Gary Adler, executive director and counsel of the National Association of Ticket Brokers (NATB), which lobbies on behalf of ticket resellers, says both primary and secondary sellers appeared united on the need to increase transparency and end deceptive practices in the US ticketing market.

“There was a lot of mutual interest at the workshop, specifically around reducing fraud and deceit in the market and increasing transparency”

“I am happy the FTC invited me to participate, and I hope we can harness the momentum from the workshop to see some positive change,” he comments. “The workshop marks an an important day for anyone who enjoys live events and purchases tickets, or who works in the ticketing business and competes with large and powerful companies that control most of the supply of tickets and their price. There was a lot of mutual interest at the workshop, specifically around reducing fraud and deceit in the market and increasing transparency for consumers when it comes to ticket prices and fees.”

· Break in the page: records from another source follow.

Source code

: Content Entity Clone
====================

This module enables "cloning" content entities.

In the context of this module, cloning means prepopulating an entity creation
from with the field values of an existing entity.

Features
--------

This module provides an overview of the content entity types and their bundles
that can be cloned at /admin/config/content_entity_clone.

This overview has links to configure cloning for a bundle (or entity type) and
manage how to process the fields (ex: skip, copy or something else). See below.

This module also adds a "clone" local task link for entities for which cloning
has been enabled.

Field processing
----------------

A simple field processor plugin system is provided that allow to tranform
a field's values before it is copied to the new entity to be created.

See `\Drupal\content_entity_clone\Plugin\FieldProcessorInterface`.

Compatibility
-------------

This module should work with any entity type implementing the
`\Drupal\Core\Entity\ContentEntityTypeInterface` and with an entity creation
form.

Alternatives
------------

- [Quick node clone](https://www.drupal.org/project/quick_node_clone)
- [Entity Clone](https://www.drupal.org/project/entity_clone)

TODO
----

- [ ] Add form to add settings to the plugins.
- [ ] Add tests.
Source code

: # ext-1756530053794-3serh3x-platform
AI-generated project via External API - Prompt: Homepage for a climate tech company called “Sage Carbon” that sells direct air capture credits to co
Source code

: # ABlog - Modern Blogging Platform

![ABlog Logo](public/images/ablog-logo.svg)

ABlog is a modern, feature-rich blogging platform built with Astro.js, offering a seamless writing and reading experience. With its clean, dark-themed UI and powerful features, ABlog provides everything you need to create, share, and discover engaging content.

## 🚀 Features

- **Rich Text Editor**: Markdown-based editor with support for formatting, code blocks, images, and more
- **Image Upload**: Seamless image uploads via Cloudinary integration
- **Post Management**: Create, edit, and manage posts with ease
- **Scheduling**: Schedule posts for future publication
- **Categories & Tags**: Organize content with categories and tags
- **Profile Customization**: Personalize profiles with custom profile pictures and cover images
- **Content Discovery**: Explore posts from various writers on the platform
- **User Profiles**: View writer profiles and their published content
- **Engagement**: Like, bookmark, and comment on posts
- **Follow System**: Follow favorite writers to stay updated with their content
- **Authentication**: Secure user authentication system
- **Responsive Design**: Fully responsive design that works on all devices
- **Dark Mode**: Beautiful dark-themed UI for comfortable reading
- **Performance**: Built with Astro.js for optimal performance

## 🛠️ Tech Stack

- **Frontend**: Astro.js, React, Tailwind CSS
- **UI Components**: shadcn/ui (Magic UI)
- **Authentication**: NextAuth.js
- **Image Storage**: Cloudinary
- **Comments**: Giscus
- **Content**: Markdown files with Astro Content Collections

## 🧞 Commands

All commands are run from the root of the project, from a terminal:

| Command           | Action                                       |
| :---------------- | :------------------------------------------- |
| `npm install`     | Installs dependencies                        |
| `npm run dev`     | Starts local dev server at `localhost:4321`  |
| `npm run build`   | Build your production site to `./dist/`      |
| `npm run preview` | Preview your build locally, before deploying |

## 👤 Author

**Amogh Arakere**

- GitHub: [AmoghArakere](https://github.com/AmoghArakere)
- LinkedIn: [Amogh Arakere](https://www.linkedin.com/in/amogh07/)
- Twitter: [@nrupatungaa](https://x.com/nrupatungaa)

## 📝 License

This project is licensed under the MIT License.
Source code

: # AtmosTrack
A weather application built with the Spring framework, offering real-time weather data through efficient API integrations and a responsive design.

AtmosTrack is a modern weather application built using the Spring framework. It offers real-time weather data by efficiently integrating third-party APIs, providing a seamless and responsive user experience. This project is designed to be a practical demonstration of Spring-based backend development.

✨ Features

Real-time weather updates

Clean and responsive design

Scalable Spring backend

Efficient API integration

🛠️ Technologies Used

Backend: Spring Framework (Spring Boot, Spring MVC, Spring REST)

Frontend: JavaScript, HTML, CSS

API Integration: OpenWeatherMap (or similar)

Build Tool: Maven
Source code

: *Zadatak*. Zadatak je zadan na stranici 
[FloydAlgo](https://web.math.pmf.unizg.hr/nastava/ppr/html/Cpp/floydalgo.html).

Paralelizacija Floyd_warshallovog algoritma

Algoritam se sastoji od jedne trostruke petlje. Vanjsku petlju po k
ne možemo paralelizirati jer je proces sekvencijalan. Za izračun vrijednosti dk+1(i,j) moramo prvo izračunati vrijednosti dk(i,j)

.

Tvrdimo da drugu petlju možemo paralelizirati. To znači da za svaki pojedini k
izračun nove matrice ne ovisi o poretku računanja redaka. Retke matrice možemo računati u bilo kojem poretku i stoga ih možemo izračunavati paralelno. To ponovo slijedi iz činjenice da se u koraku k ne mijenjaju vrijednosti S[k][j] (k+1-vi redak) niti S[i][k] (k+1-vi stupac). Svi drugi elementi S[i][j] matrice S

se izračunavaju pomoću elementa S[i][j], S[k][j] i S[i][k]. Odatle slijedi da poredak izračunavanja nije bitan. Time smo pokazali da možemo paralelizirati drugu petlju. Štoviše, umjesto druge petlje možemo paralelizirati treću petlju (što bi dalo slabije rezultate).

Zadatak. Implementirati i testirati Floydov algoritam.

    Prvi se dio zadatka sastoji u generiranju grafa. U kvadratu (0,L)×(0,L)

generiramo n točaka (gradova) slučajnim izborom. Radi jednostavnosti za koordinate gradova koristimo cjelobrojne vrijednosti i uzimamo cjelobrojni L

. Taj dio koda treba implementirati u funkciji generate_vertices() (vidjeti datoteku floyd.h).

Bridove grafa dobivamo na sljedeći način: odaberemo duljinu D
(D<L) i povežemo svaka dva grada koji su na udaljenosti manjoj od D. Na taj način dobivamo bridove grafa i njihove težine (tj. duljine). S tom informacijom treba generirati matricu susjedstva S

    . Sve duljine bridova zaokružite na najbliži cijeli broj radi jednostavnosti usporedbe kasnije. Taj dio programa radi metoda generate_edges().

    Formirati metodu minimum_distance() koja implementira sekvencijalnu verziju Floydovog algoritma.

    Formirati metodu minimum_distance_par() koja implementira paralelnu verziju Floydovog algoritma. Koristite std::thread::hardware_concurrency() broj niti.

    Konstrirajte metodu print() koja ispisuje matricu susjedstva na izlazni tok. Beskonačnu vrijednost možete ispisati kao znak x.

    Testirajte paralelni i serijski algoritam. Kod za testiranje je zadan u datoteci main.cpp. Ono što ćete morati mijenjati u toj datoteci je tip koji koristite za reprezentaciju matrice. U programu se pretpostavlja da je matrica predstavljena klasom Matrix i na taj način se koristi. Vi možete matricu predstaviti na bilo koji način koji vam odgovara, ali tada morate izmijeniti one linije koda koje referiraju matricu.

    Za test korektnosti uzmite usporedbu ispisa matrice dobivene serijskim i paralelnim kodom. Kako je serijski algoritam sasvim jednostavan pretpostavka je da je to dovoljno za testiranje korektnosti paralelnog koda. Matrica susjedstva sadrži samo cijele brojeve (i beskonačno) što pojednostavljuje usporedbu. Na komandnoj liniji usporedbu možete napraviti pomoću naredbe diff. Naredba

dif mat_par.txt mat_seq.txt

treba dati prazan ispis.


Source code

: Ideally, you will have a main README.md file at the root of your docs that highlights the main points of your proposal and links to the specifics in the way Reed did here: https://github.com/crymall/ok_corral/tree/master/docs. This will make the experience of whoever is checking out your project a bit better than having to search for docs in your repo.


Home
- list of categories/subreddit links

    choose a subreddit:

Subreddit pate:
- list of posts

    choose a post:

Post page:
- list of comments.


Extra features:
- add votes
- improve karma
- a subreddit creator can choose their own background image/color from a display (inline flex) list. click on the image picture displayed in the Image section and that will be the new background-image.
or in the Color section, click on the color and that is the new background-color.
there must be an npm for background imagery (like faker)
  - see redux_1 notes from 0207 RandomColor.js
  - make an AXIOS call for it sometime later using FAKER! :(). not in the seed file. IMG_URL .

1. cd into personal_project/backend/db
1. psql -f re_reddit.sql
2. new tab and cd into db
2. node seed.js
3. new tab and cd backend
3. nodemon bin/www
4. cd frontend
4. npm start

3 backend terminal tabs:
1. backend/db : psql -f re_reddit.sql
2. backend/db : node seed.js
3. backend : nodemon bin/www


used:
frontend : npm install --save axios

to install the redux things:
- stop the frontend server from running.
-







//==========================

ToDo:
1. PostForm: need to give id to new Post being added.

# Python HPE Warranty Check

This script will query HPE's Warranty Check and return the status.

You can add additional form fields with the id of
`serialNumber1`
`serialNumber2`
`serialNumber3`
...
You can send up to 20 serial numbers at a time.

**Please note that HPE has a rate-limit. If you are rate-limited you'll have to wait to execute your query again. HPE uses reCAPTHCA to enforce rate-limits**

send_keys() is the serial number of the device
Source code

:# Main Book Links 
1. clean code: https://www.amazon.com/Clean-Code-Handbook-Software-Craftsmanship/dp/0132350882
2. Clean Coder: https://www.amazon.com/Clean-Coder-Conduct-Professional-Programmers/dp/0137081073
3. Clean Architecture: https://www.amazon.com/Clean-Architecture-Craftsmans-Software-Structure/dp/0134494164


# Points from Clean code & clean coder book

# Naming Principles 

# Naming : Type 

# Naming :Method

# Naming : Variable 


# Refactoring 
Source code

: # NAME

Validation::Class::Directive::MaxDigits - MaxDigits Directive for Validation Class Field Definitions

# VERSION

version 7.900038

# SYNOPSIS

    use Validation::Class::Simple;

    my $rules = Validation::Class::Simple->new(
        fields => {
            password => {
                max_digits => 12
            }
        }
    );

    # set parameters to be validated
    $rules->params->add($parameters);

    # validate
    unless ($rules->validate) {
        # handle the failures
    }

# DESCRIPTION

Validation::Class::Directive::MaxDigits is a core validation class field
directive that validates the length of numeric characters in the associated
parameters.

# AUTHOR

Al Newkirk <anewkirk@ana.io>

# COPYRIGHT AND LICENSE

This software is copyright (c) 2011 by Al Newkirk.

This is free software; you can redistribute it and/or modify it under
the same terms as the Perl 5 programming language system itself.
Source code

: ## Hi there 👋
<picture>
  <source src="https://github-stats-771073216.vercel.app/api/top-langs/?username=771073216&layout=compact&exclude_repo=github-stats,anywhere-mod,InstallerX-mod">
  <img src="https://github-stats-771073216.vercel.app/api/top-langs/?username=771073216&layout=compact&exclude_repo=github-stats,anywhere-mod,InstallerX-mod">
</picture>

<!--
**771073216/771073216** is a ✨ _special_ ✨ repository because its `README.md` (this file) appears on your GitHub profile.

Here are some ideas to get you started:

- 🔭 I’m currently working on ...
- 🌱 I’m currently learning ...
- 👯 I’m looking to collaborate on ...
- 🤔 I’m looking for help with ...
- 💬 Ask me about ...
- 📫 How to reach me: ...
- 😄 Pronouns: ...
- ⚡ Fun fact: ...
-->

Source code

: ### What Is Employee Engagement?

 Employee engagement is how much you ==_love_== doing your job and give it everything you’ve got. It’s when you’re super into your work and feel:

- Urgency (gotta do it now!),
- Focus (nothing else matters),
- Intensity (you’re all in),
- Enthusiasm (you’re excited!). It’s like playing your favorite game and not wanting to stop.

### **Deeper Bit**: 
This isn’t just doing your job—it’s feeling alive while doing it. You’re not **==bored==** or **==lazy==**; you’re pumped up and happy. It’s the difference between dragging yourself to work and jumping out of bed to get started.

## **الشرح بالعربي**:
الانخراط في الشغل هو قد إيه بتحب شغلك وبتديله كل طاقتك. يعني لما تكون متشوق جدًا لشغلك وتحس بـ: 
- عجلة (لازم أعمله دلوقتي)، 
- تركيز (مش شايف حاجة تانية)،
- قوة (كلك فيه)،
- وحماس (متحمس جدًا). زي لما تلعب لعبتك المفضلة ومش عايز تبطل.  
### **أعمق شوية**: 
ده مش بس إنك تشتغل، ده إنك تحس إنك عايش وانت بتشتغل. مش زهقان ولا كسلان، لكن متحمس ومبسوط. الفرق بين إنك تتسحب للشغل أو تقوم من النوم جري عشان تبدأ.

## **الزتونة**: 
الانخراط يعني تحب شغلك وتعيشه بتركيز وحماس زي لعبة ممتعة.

Adler says regulators must now push for a system in which consumers are informed of the number of ticket holdbacks and comps at the time they go on sale. “At the workshop it was revealed again that for high-demand events, oftentimes large percentages of tickets never go on sale to the public,” he comments. “Fixing this central problem should be a top priority so that consumers have the information they consider meaningful when deciding whether or not they are being offered a fair deal on tickets.”

Efforts to introduce similar transparency measures elsewhere have been unsuccessful: in 2017, Ontario, Canada, dropped plans for legislation that would have required ticket sellers to disclose how many tickets are available to the public for a given event seven days before they go on sale, allegedly under pressure from the primary sector.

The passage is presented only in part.